As I Was Saying ...
Allow me to reintroduce myself. Since I last wrote for StateCollege.com two summers ago I have:
• Fomented a civil war in Ukraine
• Married the woman of my dreams (between the two of us we have five children in their 20s)
• Moved four times, with a fifth coming next month
• Been orphaned by the death of my 96-year-old papa
• Sent my baby boy off to college and watched my girls run marathons
• Driven from East Coast to West Coast and back again. (My advice: stay in the college towns – they have better restaurants.)
OK, I didn't actually stir up trouble in Ukraine. But things were calm when I got there and have been calamitous since I left, so my Penn State colleagues are blaming me.
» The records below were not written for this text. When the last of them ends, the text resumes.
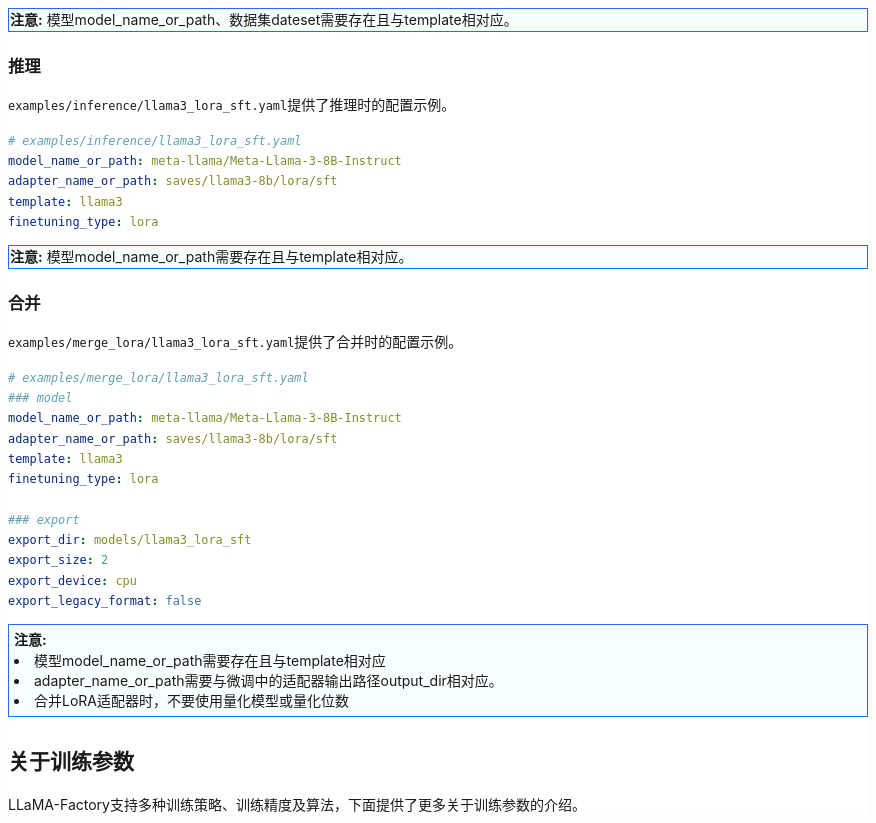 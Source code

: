 <div style="padding: 1px; margin-bottom: 1px; border: 1px solid #1a73e8; background-color: #f8ffff;">
    <strong>注意:</strong> 模型model_name_or_path、数据集dateset需要存在且与template相对应。</li>
</div>



### 推理

`examples/inference/llama3_lora_sft.yaml`提供了推理时的配置示例。

```yaml
# examples/inference/llama3_lora_sft.yaml
model_name_or_path: meta-llama/Meta-Llama-3-8B-Instruct
adapter_name_or_path: saves/llama3-8b/lora/sft
template: llama3
finetuning_type: lora
```

<div style="padding: 1px; margin-bottom: 1px; border: 1px solid #1a73e8; background-color: #f8ffff;">
    <strong>注意:</strong> 模型model_name_or_path需要存在且与template相对应。</li>
</div>

### 合并

`examples/merge_lora/llama3_lora_sft.yaml`提供了合并时的配置示例。

```yaml
# examples/merge_lora/llama3_lora_sft.yaml
### model
model_name_or_path: meta-llama/Meta-Llama-3-8B-Instruct
adapter_name_or_path: saves/llama3-8b/lora/sft
template: llama3
finetuning_type: lora

### export
export_dir: models/llama3_lora_sft
export_size: 2
export_device: cpu
export_legacy_format: false
```

<div style="padding: 5px; margin-bottom: 5px; border: 1px solid #1a73e8; background-color: #f8ffff;">
    <strong>注意:</strong> 
    <li>模型model_name_or_path需要存在且与template相对应</li><li>adapter_name_or_path需要与微调中的适配器输出路径output_dir相对应。</li></pre>
<li>合并LoRA适配器时，不要使用量化模型或量化位数</li>
</div>



## 关于训练参数

LLaMA-Factory支持多种训练策略、训练精度及算法，下面提供了更多关于训练参数的介绍。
In fact, I spent my time in Ukraine the way every stranger spends time in a strange land: trying to understand and be understood. It was a challenge. It was also refreshing, after a year of all Sandusky, all the time, to go someplace where no one had heard of Jerry, JoePa or intercollegiate sporting events that draw 100,000 spectators.
I could write a book about my time in Ukraine but for now I'll leave it at this: After observing its October 2012 parliamentary elections I was not surprised that this long-troubled land began to unravel.
In the eastern part of the country, the ruling party of now-deposed Kleptocrat-in-Chief Viktor Yanukovych received 65 percent of the vote. In the West, where I was, his party captured less than 5 percent of the vote.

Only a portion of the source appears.